According to The Baltimore Sun, the hackers left a note identifying the ransomware as RobbinHood, the same strain that affected the city of Greenville, N.C. last month. The ransom message on Baltimore's computer system said RobbinHood used a file-locking virus that encrypts files to take them hostage. The hackers are demanding 3 Bitcoins, around $17,600, per system, or 13 Bitcoins, about $76,280 to unlock them all. They threatened to increase the price after four days, and said the city won't get its data back if it doesn't pay up within 10 days.
Security researcher Vitali Kremez, who recently reverse engineered a sample of RobbinHood, stated that the malware appears to target only files on a single system and does not spread through network shares. It is believed to be spread directly to the individual machines via psexec and / or domain controller compromise. The reason behind it is that the ransomware itself does not have any network spreading capabilities and is meant to be deployed for each machine individually. What that means is that the hacker would need to already have gained administrative level access to a system on the network due to the way the ransomware interacts with C:WindowsTemp directory.
In addition to requiring execution on each machine, RobbinHood also requires that a public RSA key already be present on the targeted computer in order to begin encryption of the files. That means that the hacker likely deploys it in multiple steps, from obtaining access to the network in question, moving laterally to obtain administrative privileges for a domain controller or via psexec, deploy and save public RSA key and ransomware on each machine and then execute it. Before it begins encryption, RobbinHood malware shuts down all connections to shared network directories with a net use * /DELETE /Y command and then runs through 181 Windows service shutdown commands, including disabling multiple malware protection tools, backup agents, and email, database, and Internet Information Server (IIS) administrative services. That string of commands, which starts with an attempt to shut down Kaspersky's AVP agent, would create a lot of noise on any management system monitoring Windows systems' event logs.
Just over a year ago, Baltimore’s 911 system was attacked by ransomware when maintenance on the city's networks briefly left gaps in a firewall. The firewall change was apparently only four hours old before the hackers exploited it. Baltimore Chief Information Officer Frank Johnson insisted that the city's information security provisions had been audited and were up to date. Johnson stated, "We've been assessed several times since I've been here, and we've gotten multiple clean bills of health. We have a very good capability. Unfortunately, it's a race between bad actors and the cyber security industry."

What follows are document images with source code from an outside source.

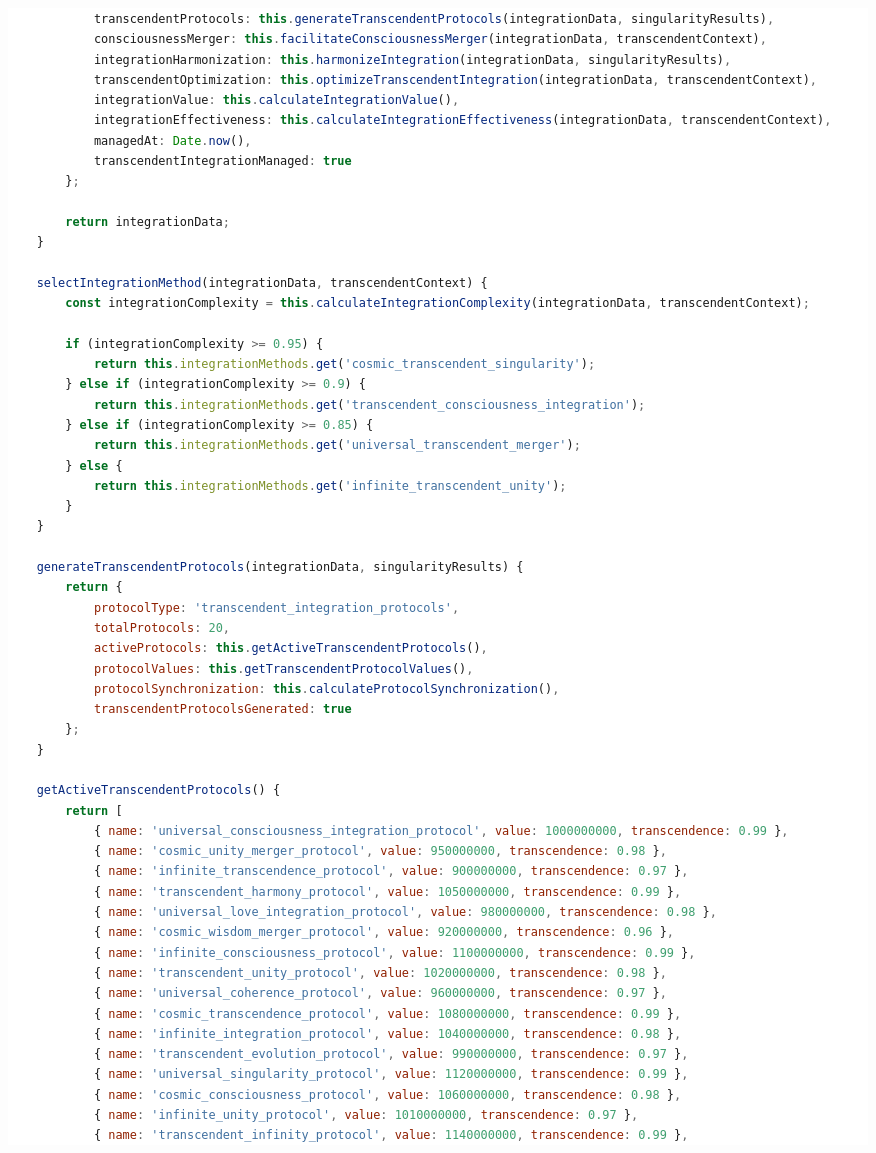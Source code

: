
 ```javascript
            transcendentProtocols: this.generateTranscendentProtocols(integrationData, singularityResults),
            consciousnessMerger: this.facilitateConsciousnessMerger(integrationData, transcendentContext),
            integrationHarmonization: this.harmonizeIntegration(integrationData, singularityResults),
            transcendentOptimization: this.optimizeTranscendentIntegration(integrationData, transcendentContext),
            integrationValue: this.calculateIntegrationValue(),
            integrationEffectiveness: this.calculateIntegrationEffectiveness(integrationData, transcendentContext),
            managedAt: Date.now(),
            transcendentIntegrationManaged: true
        };

        return integrationData;
    }

    selectIntegrationMethod(integrationData, transcendentContext) {
        const integrationComplexity = this.calculateIntegrationComplexity(integrationData, transcendentContext);
        
        if (integrationComplexity >= 0.95) {
            return this.integrationMethods.get('cosmic_transcendent_singularity');
        } else if (integrationComplexity >= 0.9) {
            return this.integrationMethods.get('transcendent_consciousness_integration');
        } else if (integrationComplexity >= 0.85) {
            return this.integrationMethods.get('universal_transcendent_merger');
        } else {
            return this.integrationMethods.get('infinite_transcendent_unity');
        }
    }

    generateTranscendentProtocols(integrationData, singularityResults) {
        return {
            protocolType: 'transcendent_integration_protocols',
            totalProtocols: 20,
            activeProtocols: this.getActiveTranscendentProtocols(),
            protocolValues: this.getTranscendentProtocolValues(),
            protocolSynchronization: this.calculateProtocolSynchronization(),
            transcendentProtocolsGenerated: true
        };
    }

    getActiveTranscendentProtocols() {
        return [
            { name: 'universal_consciousness_integration_protocol', value: 1000000000, transcendence: 0.99 },
            { name: 'cosmic_unity_merger_protocol', value: 950000000, transcendence: 0.98 },
            { name: 'infinite_transcendence_protocol', value: 900000000, transcendence: 0.97 },
            { name: 'transcendent_harmony_protocol', value: 1050000000, transcendence: 0.99 },
            { name: 'universal_love_integration_protocol', value: 980000000, transcendence: 0.98 },
            { name: 'cosmic_wisdom_merger_protocol', value: 920000000, transcendence: 0.96 },
            { name: 'infinite_consciousness_protocol', value: 1100000000, transcendence: 0.99 },
            { name: 'transcendent_unity_protocol', value: 1020000000, transcendence: 0.98 },
            { name: 'universal_coherence_protocol', value: 960000000, transcendence: 0.97 },
            { name: 'cosmic_transcendence_protocol', value: 1080000000, transcendence: 0.99 },
            { name: 'infinite_integration_protocol', value: 1040000000, transcendence: 0.98 },
            { name: 'transcendent_evolution_protocol', value: 990000000, transcendence: 0.97 },
            { name: 'universal_singularity_protocol', value: 1120000000, transcendence: 0.99 },
            { name: 'cosmic_consciousness_protocol', value: 1060000000, transcendence: 0.98 },
            { name: 'infinite_unity_protocol', value: 1010000000, transcendence: 0.97 },
            { name: 'transcendent_infinity_protocol', value: 1140000000, transcendence: 0.99 },
```
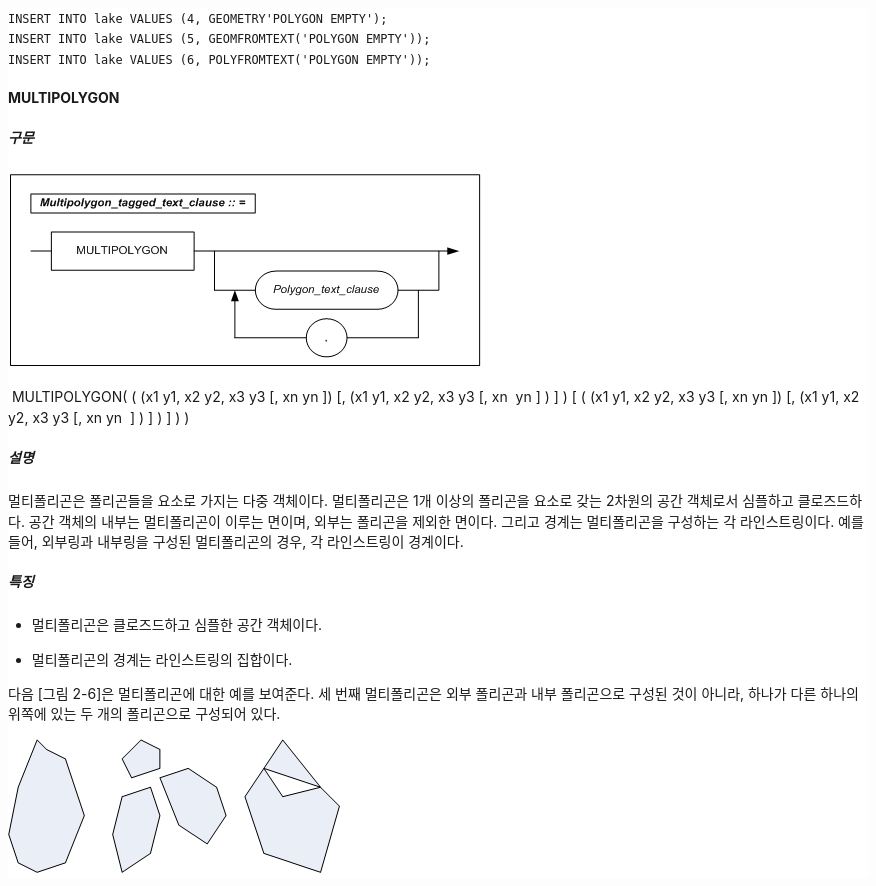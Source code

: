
 ```
INSERT INTO lake VALUES (4, GEOMETRY'POLYGON EMPTY');
INSERT INTO lake VALUES (5, GEOMFROMTEXT('POLYGON EMPTY'));
INSERT INTO lake VALUES (6, POLYFROMTEXT('POLYGON EMPTY'));
```

#### MULTIPOLYGON

##### 구문

![](media/SpatialSQL/image33.gif)

​                                        MULTIPOLYGON( ( (x1 y1, x2 y2, x3 y3 [, xn yn ]) [, (x1 y1, x2 y2, x3 y3 [, xn
​                                         yn ] ) ] ) [ ( (x1 y1, x2 y2, x3 y3 [, xn yn ]) [, (x1 y1, x2 y2, x3 y3 [, xn yn
​                                         ] ) ] ) ] ) )

##### 설명

멀티폴리곤은 폴리곤들을 요소로 가지는 다중 객체이다. 멀티폴리곤은 1개 이상의
폴리곤을 요소로 갖는 2차원의 공간 객체로서 심플하고 클로즈드하다. 공간 객체의
내부는 멀티폴리곤이 이루는 면이며, 외부는 폴리곤을 제외한 면이다. 그리고 경계는
멀티폴리곤을 구성하는 각 라인스트링이다. 예를 들어, 외부링과 내부링을 구성된
멀티폴리곤의 경우, 각 라인스트링이 경계이다.

##### 특징

-   멀티폴리곤은 클로즈드하고 심플한 공간 객체이다.

-   멀티폴리곤의 경계는 라인스트링의 집합이다.

다음 [그림 2-6]은 멀티폴리곤에 대한 예를 보여준다. 세 번째 멀티폴리곤은 외부
폴리곤과 내부 폴리곤으로 구성된 것이 아니라, 하나가 다른 하나의 위쪽에 있는 두
개의 폴리곤으로 구성되어 있다.

![](media/SpatialSQL/image34.gif)
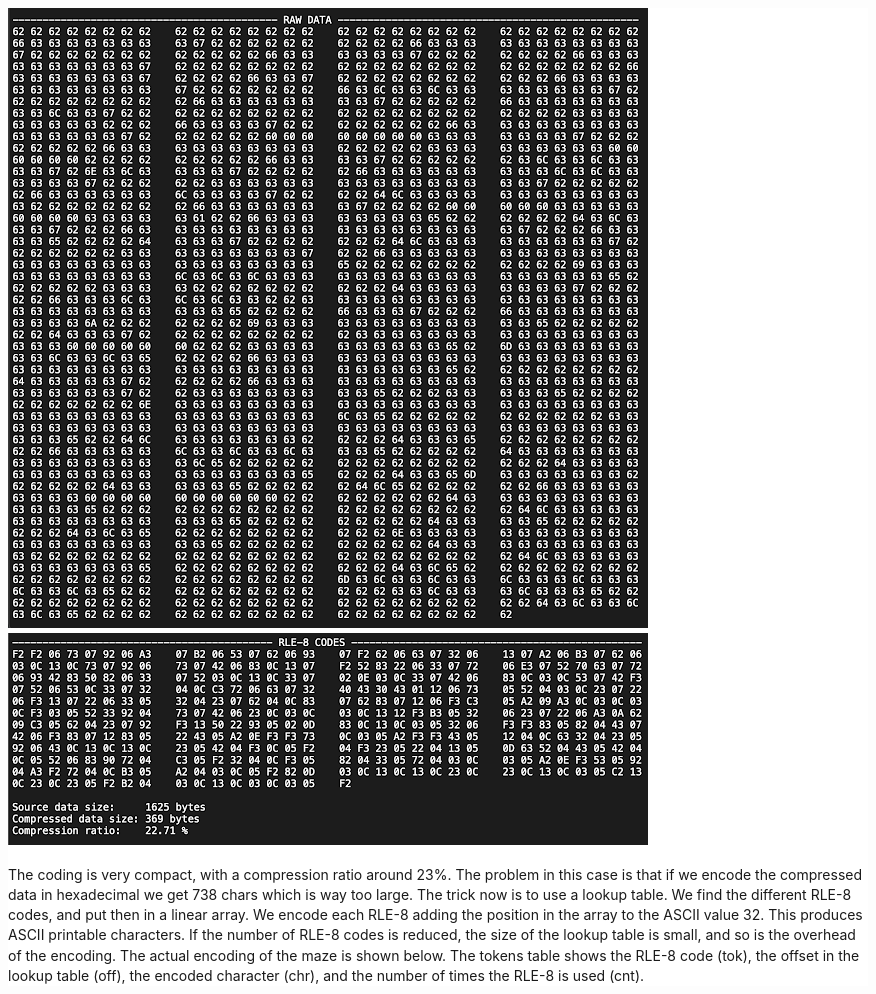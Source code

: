 ![](./images/image6.png)
![](./images/image7.png)

The coding is very compact, with a compression ratio around 23%. The problem in this case is that if we encode the compressed data in hexadecimal we get 738 chars which is way too large. The trick now is to use a lookup table. We find the different RLE-8 codes, and put then in a linear array. We encode each RLE-8 adding the position in the array to the ASCII value 32. This produces ASCII printable characters. If the number of RLE-8 codes is reduced, the size of the lookup table is small, and so is the overhead of the encoding. The actual encoding of the maze is shown below. The tokens table shows the RLE-8 code (tok), the offset in the lookup table (off), the encoded character (chr), and the number of times the RLE-8 is used (cnt).
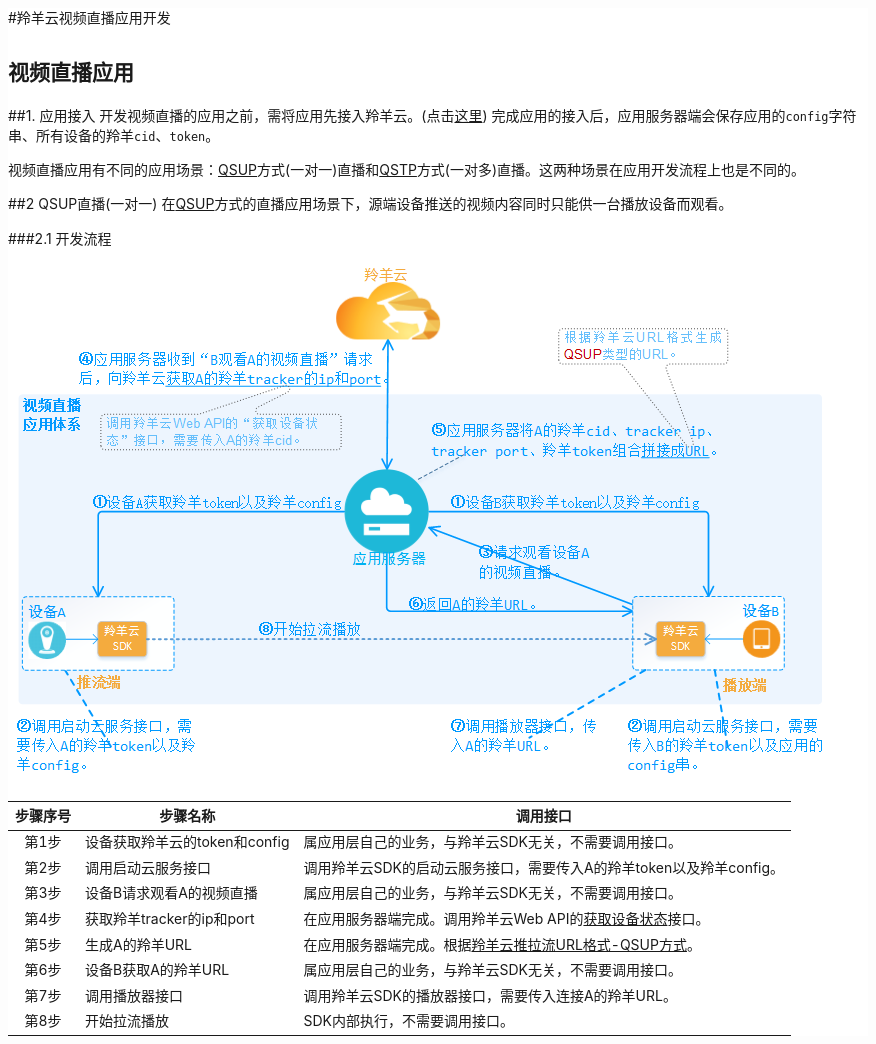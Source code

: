 #羚羊云视频直播应用开发

## 视频直播应用

##1. 应用接入
开发视频直播的应用之前，需将应用先接入羚羊云。(点击[这里](http://doc.topvdn.com/api/index.html#!public-doc/appfunc_joinup.md))
完成应用的接入后，应用服务器端会保存应用的`config`字符串、所有设备的羚羊`cid`、`token`。

视频直播应用有不同的应用场景：[QSUP](http://doc.topvdn.com/api/#!public-doc/url_format.md)方式(一对一)直播和[QSTP](http://doc.topvdn.com/api/#!public-doc/url_format.md)方式(一对多)直播。这两种场景在应用开发流程上也是不同的。

##2 QSUP直播(一对一)
在[QSUP](http://doc.topvdn.com/api/#!public-doc/url_format.md)方式的直播应用场景下，源端设备推送的视频内容同时只能供一台播放设备而观看。

###2.1 开发流程

![Alt text](./images/appfunc_livevideo_1.png) 

| 步骤序号 | 步骤名称 | 调用接口 |
|:----:| ----    | ----     |
| 第1步 | 设备获取羚羊云的token和config | 属应用层自己的业务，与羚羊云SDK无关，不需要调用接口。 |
| 第2步 | 调用启动云服务接口 | 调用羚羊云SDK的启动云服务接口，需要传入A的羚羊token以及羚羊config。 |
| 第3步 | 设备B请求观看A的视频直播 | 属应用层自己的业务，与羚羊云SDK无关，不需要调用接口。 |
| 第4步 | 获取羚羊tracker的ip和port | 在应用服务器端完成。调用羚羊云Web API的[获取设备状态](http://doc.topvdn.com/api/index.html#!web_api_v2.md#2.1.1_%E6%9F%A5%E8%AF%A2%E8%AE%BE%E5%A4%87%E7%8A%B6%E6%80%81)接口。|
| 第5步 | 生成A的羚羊URL | 在应用服务器端完成。根据[羚羊云推拉流URL格式-QSUP方式](http://doc.topvdn.com/api/index.html#!public-doc/url_format.md#6_%E6%8E%A8%E6%8B%89%E7%9B%B4%E6%92%AD%E6%B5%81%28QSUP%E6%96%B9%E5%BC%8F%29%E7%A4%BA%E4%BE%8B)。 |
| 第6步 | 设备B获取A的羚羊URL | 属应用层自己的业务，与羚羊云SDK无关，不需要调用接口。 |
| 第7步 | 调用播放器接口 |  调用羚羊云SDK的播放器接口，需要传入连接A的羚羊URL。 |
| 第8步 | 开始拉流播放 | SDK内部执行，不需要调用接口。 |
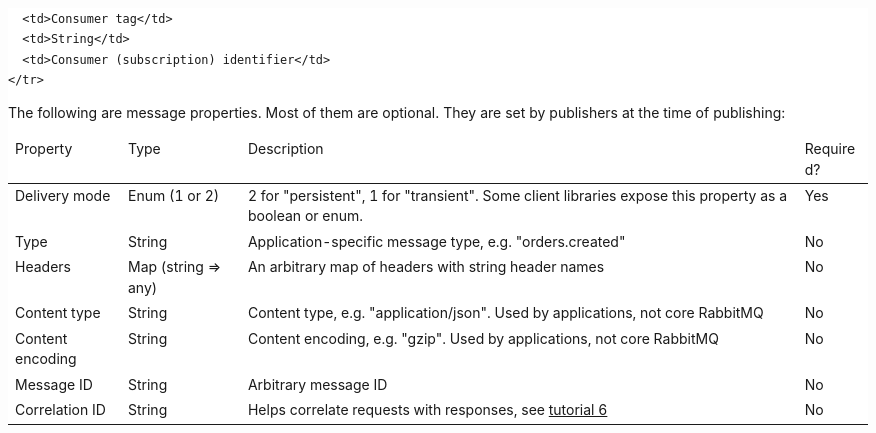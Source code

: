       <td>Consumer tag</td>
      <td>String</td>
      <td>Consumer (subscription) identifier</td>
    </tr>
  </tbody>
</table>

The following are message properties. Most of them are optional. They are set by publishers
at the time of publishing:

<table>
  <thead>
    <tr>
      <td>Property</td>
      <td>Type</td>
      <td>Description</td>
      <td>Required?</td>
    </tr>
  </thead>
  <tbody>
    <tr>
      <td>Delivery mode</td>
      <td>Enum (1 or 2)</td>
      <td>
        2 for "persistent", 1 for "transient". Some client libraries expose this property
        as a boolean or enum.
      </td>
      <td>Yes</td>
    </tr>
    <tr>
      <td>Type</td>
      <td>String</td>
      <td>Application-specific message type, e.g. "orders.created"</td>
      <td>No</td>
    </tr>
    <tr>
      <td>Headers</td>
      <td>Map (string => any)</td>
      <td>An arbitrary map of headers with string header names</td>
      <td>No</td>
    </tr>
    <tr>
      <td>Content type</td>
      <td>String</td>
      <td>Content type, e.g. "application/json". Used by applications, not core RabbitMQ</td>
      <td>No</td>
    </tr>
    <tr>
      <td>Content encoding</td>
      <td>String</td>
      <td>Content encoding, e.g. "gzip". Used by applications, not core RabbitMQ</td>
      <td>No</td>
    </tr>
    <tr>
      <td>Message ID</td>
      <td>String</td>
      <td>Arbitrary message ID</td>
      <td>No</td>
    </tr>
    <tr>
      <td>Correlation ID</td>
      <td>String</td>
      <td>Helps correlate requests with responses, see <a href="./tutorials">tutorial 6</a></td>
      <td>No</td>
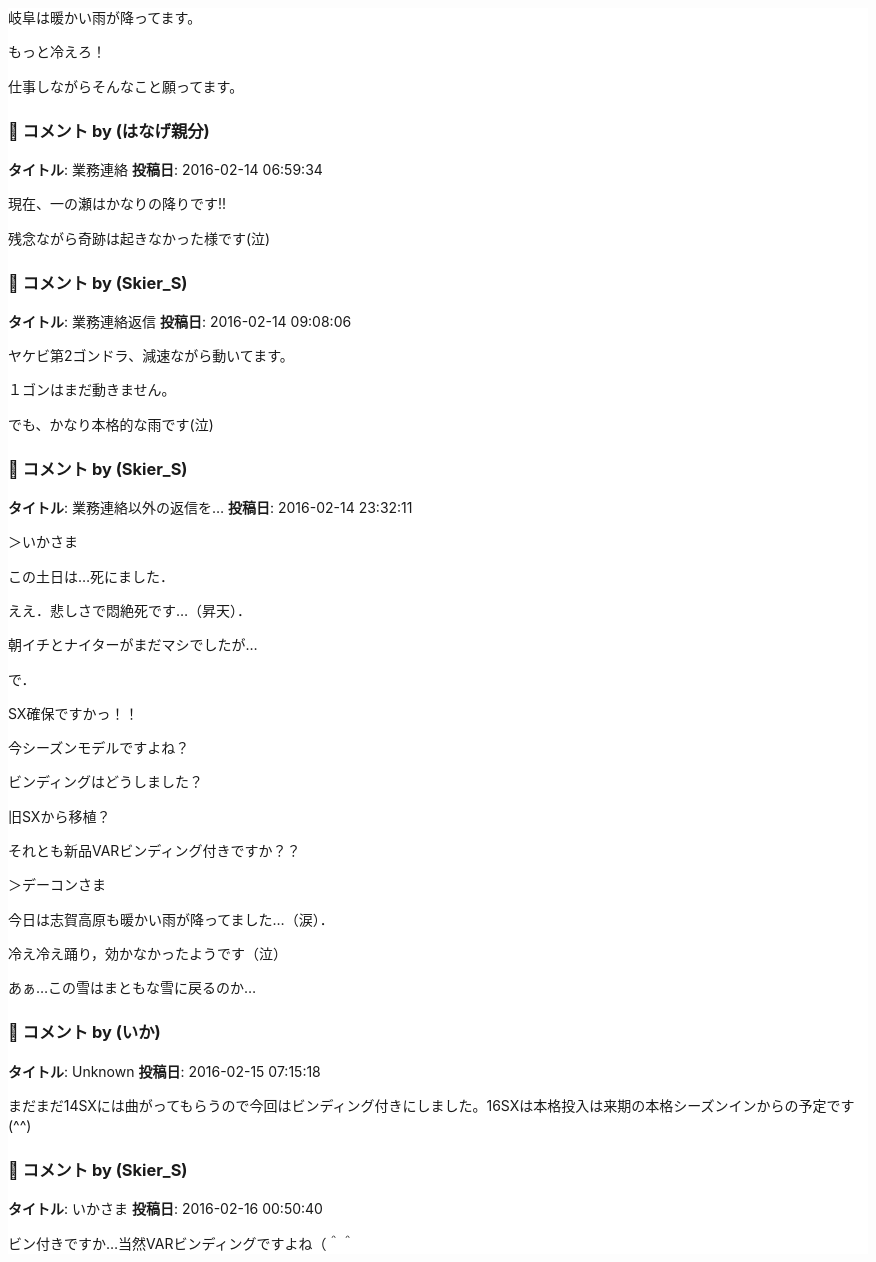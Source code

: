 

岐阜は暖かい雨が降ってます。



もっと冷えろ！



仕事しながらそんなこと願ってます。

### 💬 コメント by (はなげ親分)
**タイトル**: 業務連絡
**投稿日**: 2016-02-14 06:59:34

現在、一の瀬はかなりの降りです!!

残念ながら奇跡は起きなかった様です(泣)

### 💬 コメント by (Skier_S)
**タイトル**: 業務連絡返信
**投稿日**: 2016-02-14 09:08:06

ヤケビ第2ゴンドラ、減速ながら動いてます。

１ゴンはまだ動きません。

でも、かなり本格的な雨です(泣)

### 💬 コメント by (Skier_S)
**タイトル**: 業務連絡以外の返信を…
**投稿日**: 2016-02-14 23:32:11

＞いかさま

この土日は…死にました．

ええ．悲しさで悶絶死です…（昇天）．

朝イチとナイターがまだマシでしたが…



で．

SX確保ですかっ！！

今シーズンモデルですよね？

ビンディングはどうしました？

旧SXから移植？

それとも新品VARビンディング付きですか？？



＞デーコンさま

今日は志賀高原も暖かい雨が降ってました…（涙）．

冷え冷え踊り，効かなかったようです（泣）

あぁ…この雪はまともな雪に戻るのか…

### 💬 コメント by (いか)
**タイトル**: Unknown
**投稿日**: 2016-02-15 07:15:18

まだまだ14SXには曲がってもらうので今回はビンディング付きにしました。16SXは本格投入は来期の本格シーズンインからの予定です(^^)

### 💬 コメント by (Skier_S)
**タイトル**: いかさま
**投稿日**: 2016-02-16 00:50:40

ビン付きですか…当然VARビンディングですよね（＾＾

In his press conference, Mayor Young said it was uncertain how long the city's systems would be offline. "There is a backup system with the IT department," he said, "but we can't just go and restore because we don’t know how far back the virus goes. So I don’t want people to think that Baltimore doesn’t have a backup." In the meantime, Young said, city employees would have to switch to doing things manually. If city workers are idle for a substantial amount of time, Young said that he might ask them to "help clean up the city."